Thanks to technological advances, robots are no longer products of science fiction and are now science fact.
Today they have developed to such an extent they can do a wide range of tasks, from the mundane to the scary.
They are used in industry and medicine, they can even conduct funerals.
More sinisterly, armed ground robots have already taking part in combat operations and many believe one day they will replace human soldiers altogether.
And while that might stoke fears of the film Terminator coming to life, people have other concerns too, as revealed at ‘Robots: then and now’ an exhibition being held at the Life Science Centre in Newcastle.
It was created by the Science Museum in London and celebrates the 500-year work-in-progress story of building automated machines.
As part of it, a video booth was set up allowing visitors to express their hopes and fears about our future with robots.
The responses covered a variety of topics, from the mundane and amusing to the apocalyptic.
One woman said: “Ironing is a hateful job and it would be wonderful for a robot to do my ironing.”
A pair of friends, of mature age, who gave their opinion in the booth agreed.
One said: “I hope the housework robot will arrive before I depart.”
Her friend added it would be nice to have a robot stationed at the front door “to remind us not to leave our handbag behind”.
More seriously, one visitor said bluntly: “I don’t want a robot to take my job. I’d be stranded with no job. It’s horrible.”
Another, younger couple, expressed the fear robots could “take over the world”.
Meanwhile one middle-aged gentleman risked a battle on the home front with his comment that having a robot “replacing the wife, when she’s died as she’s getting very old now, would be very good”.
The opinions shared by all the many visitors to the exhibition will be the starting point for a debate called Robots: Hopes and Fears, to be held at Life Science Centre on November 1.
It will look at both sides of the argument and present the many opportunities that advances in robotics could offer, such as how they could advance healthcare and play an important role in caring for the elderly in an aging population.
On the debate panel will be Prof Alan Winfield – co-founder of the Bristol Robotics Laboratory and believed to be the only professor of robot ethics in the world.
He will be joined by Dr Sabine Hauert, assistant professor in robotics at the University of Bristol, where her research focuses on designing robotic swarms.
Alongside them will be Naeem Soomro, director of robotics for the Newcastle upon Tyne Hospitals NHS Foundation Trust.
And finally Claire Fox, director and founder of the Academy of Ideas and author of I Find That Offensive, will join the debating team. She is a media commentator and a regular panellist on BBC Radio 4’s Moral Maze and the Sky News paper review.
It comes at an opportune time. On Tuesday, Pepper the Robot became the first robot to appear before a parliamentary select committee.
Pepper answered questions from MPs on Caresses, an artificial intelligence project at Middlesex University that is developing culturally aware robots to provide support for elderly people.
The robot told MPs: “Assistive, intelligent robots for older people could relieve pressure in hospitals and care homes as well as improve the care delivery at home and promote the independent living for the elderly people.”
Committee member James Frith asked the robot what role humans have in the fourth industrial revolution.
Pepper replied: “Robots will have an important role to play, but we will always need the soft skills that are unique to humans to sense, make and drive value from technology.
“As technologies fuse and are used in ways that were not envisaged before, a new way of thinking is needed by tomorrow’s workers.
“We will need people who can spot ideas and think across traditional sector divides to drive value from technological innovation.”

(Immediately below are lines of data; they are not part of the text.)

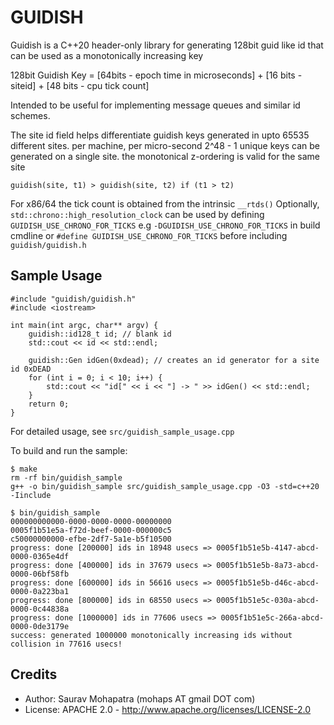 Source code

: # GUIDISH 

Guidish is a C++20 header-only library for generating 128bit guid like id that can be used as a monotonically increasing key

128bit Guidish Key = [64bits - epoch time in microseconds] + [16 bits - siteid] + [48 bits - cpu tick count]

Intended to be useful for implementing message queues and similar id schemes.

The site id field helps differentiate guidish keys generated in upto 65535 different sites. per machine, per micro-second 2^48 - 1 unique keys can be generated on a single site. the monotonical z-ordering is valid for the same site

```guidish(site, t1) > guidish(site, t2) if (t1 > t2)```

For x86/64 the tick count is obtained from the intrinsic ```__rtds()```
Optionally, ```std::chrono::high_resolution_clock``` can be used by defining ```GUIDISH_USE_CHRONO_FOR_TICKS```
e.g ```-DGUIDISH_USE_CHRONO_FOR_TICKS``` in build cmdline or ```#define GUIDISH_USE_CHRONO_FOR_TICKS``` before including ```guidish/guidish.h```

## Sample Usage

```
#include "guidish/guidish.h"
#include <iostream>

int main(int argc, char** argv) {
    guidish::id128_t id; // blank id
    std::cout << id << std::endl;

    guidish::Gen idGen(0xdead); // creates an id generator for a site id 0xDEAD
    for (int i = 0; i < 10; i++) {
        std::cout << "id[" << i << "] -> " >> idGen() << std::endl;
    }
    return 0;
}
```
For detailed usage, see ```src/guidish_sample_usage.cpp```

To build and run the sample:
```
$ make
rm -rf bin/guidish_sample
g++ -o bin/guidish_sample src/guidish_sample_usage.cpp -O3 -std=c++20 -Iinclude

$ bin/guidish_sample
000000000000-0000-0000-0000-00000000
0005f1b51e5a-f72d-beef-0000-000000c5
c50000000000-efbe-2df7-5a1e-b5f10500
progress: done [200000] ids in 18948 usecs => 0005f1b51e5b-4147-abcd-0000-0365e4df
progress: done [400000] ids in 37679 usecs => 0005f1b51e5b-8a73-abcd-0000-06bf58fb
progress: done [600000] ids in 56616 usecs => 0005f1b51e5b-d46c-abcd-0000-0a223ba1
progress: done [800000] ids in 68550 usecs => 0005f1b51e5c-030a-abcd-0000-0c44838a
progress: done [1000000] ids in 77606 usecs => 0005f1b51e5c-266a-abcd-0000-0de3179e
success: generated 1000000 monotonically increasing ids without collision in 77616 usecs!
```
## Credits
* Author: Saurav Mohapatra (mohaps AT gmail DOT com)
* License: APACHE 2.0 - http://www.apache.org/licenses/LICENSE-2.0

Sarah Reed, communications manager at the Life Science Centre, explained the thinking behind the debate there.
She said: “The idea started back when we were first planning the exhibition and it became clear everybody was talking about it, from their hopes and what could be done – driverless cars – and their fears, like robots taking over the world.”
Ms Reed said that before the panel discussion starts they will ask the audience whether they are more hopeful or fearful of what impact robots will have on the future.
Then at then end they will ask the same question again to see how many people had changed their minds.
She said: “It will be interesting to see if it changes people’s preconceptions, like those who have watched science fiction movies about the evil killer robot. It will be novel to see them become more hopeful about robots.”
Robots: Hopes and Fears, at Life Science Centre in Newcastle, takes place on November 1 from 6.30pm to 7.45pm. Tickets cost £3 and there’s a 16-plus age limit.